006_logical_decoding_master.log
2020-01-02 19:51:05.567 CET [26174:3] 006_logical_decoding.pl LOG:
statement: ALTER SYSTEM SET max_files_per_process = 26;
2020-01-02 19:51:05.570 CET [2777:4] LOG:  received fast shutdown request
2020-01-02 19:51:05.570 CET [26174:4] 006_logical_decoding.pl LOG:
disconnection: session time: 0:00:00.005 user=pgbf database=postgres
host=[local]
2020-01-02 19:51:05.571 CET [2777:5] LOG:  aborting any active transactions
2020-01-02 19:51:05.572 CET [2777:6] LOG:  background worker "logical
replication launcher" (PID 23736) exited with exit code 1
2020-01-02 19:51:05.572 CET [15764:1] LOG:  shutting down
2020-01-02 19:51:05.575 CET [2777:7] LOG:  database system is shut down
2020-01-02 19:51:05.685 CET [24138:1] LOG:  starting PostgreSQL 12.1
on x86_64-unknown-netbsd7.0, compiled by gcc (nb2 20150115) 4.8.4,
64-bit
2020-01-02 19:51:05.686 CET [24138:2] LOG:  listening on Unix socket
"/tmp/sxAcn7SAzt/.s.PGSQL.56110"
2020-01-02 19:51:05.687 CET [24138:3] FATAL:  insufficient file
descriptors available to start server process
2020-01-02 19:51:05.687 CET [24138:4] DETAIL:  System allows 19, we
need at least 20.
2020-01-02 19:51:05.687 CET [24138:5] LOG:  database system is shut down

Here, I think it is clear that the failure happens because we are
setting the value of max_files_per_process as 26 which is low for this
machine.  It seems to me that the reason it is failing is that before
reaching set_max_safe_fds, it has already seven open files.  Now, I
see on my CentOS system, the value of already_open files is 3, 6 and 6
respectively for versions HEAD, 12 and 10.  We can easily see the
number of already opened files by changing the error level from DEBUG2
to LOG for elog message in set_max_safe_fds.  It is not very clear to
me how many files we can expect to be kept open during startup?  Can
the number vary on different setups?

One possible way to fix is that we change the test to set
max_files_per_process to a slightly higher number say 35, but I am not
sure what will be the safe value for the same.  Alternatively, we can
think of removing the test entirely, but it seems like a useful case
to test corner cases, so we have added it in the first place.

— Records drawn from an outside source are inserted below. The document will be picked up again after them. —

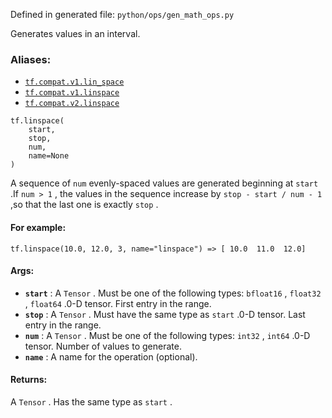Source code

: 
Defined in generated file:  `python/ops/gen_math_ops.py` 

Generates values in an interval.


### Aliases:
- [ `tf.compat.v1.lin_space` ](/api_docs/python/tf/linspace)
- [ `tf.compat.v1.linspace` ](/api_docs/python/tf/linspace)
- [ `tf.compat.v2.linspace` ](/api_docs/python/tf/linspace)


```
tf.linspace(
    start,
    stop,
    num,
    name=None
)

```


A sequence of  `num`  evenly-spaced values are generated beginning at  `start` .If  `num > 1` , the values in the sequence increase by  `stop - start / num - 1` ,so that the last one is exactly  `stop` .


#### For example:


```
tf.linspace(10.0, 12.0, 3, name="linspace") => [ 10.0  11.0  12.0]

```



#### Args:
- **`start`** : A  `Tensor` . Must be one of the following types:  `bfloat16` ,  `float32` ,  `float64` .0-D tensor. First entry in the range.
- **`stop`** : A  `Tensor` . Must have the same type as  `start` .0-D tensor. Last entry in the range.
- **`num`** : A  `Tensor` . Must be one of the following types:  `int32` ,  `int64` .0-D tensor. Number of values to generate.
- **`name`** : A name for the operation (optional).


#### Returns:

A  `Tensor` . Has the same type as  `start` .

I am planning to investigate this further by seeing which all files
are kept open and why.  I will share my findings on this further, but
in the meantime, if anyone has any thoughts on this matter, please
feel free to share the same.


[1] - https://buildfarm.postgresql.org/cgi-bin/show_log.pl?nm=sidewinder&dt=2020-01-02%2018%3A45%3A25

-- 
With Regards,
Amit Kapila.
EnterpriseDB: http://www.enterprisedb.com

Re: sidewinder has one failure

From

Mikael Kjellström

Date:

03 January 2020, 13:04:10

On 2020-01-03 13:01, Amit Kapila wrote:

> 2020-01-02 19:51:05.687 CET [24138:3] FATAL:  insufficient file
> descriptors available to start server process
> 2020-01-02 19:51:05.687 CET [24138:4] DETAIL:  System allows 19, we
> need at least 20.
> 2020-01-02 19:51:05.687 CET [24138:5] LOG:  database system is shut down
> 
> Here, I think it is clear that the failure happens because we are
> setting the value of max_files_per_process as 26 which is low for this
> machine.  It seems to me that the reason it is failing is that before
> reaching set_max_safe_fds, it has already seven open files.  Now, I
> see on my CentOS system, the value of already_open files is 3, 6 and 6
> respectively for versions HEAD, 12 and 10.  We can easily see the
> number of already opened files by changing the error level from DEBUG2
> to LOG for elog message in set_max_safe_fds.  It is not very clear to
> me how many files we can expect to be kept open during startup?  Can
> the number vary on different setups?

Hm, where does it get the limit from?  Is it something we set?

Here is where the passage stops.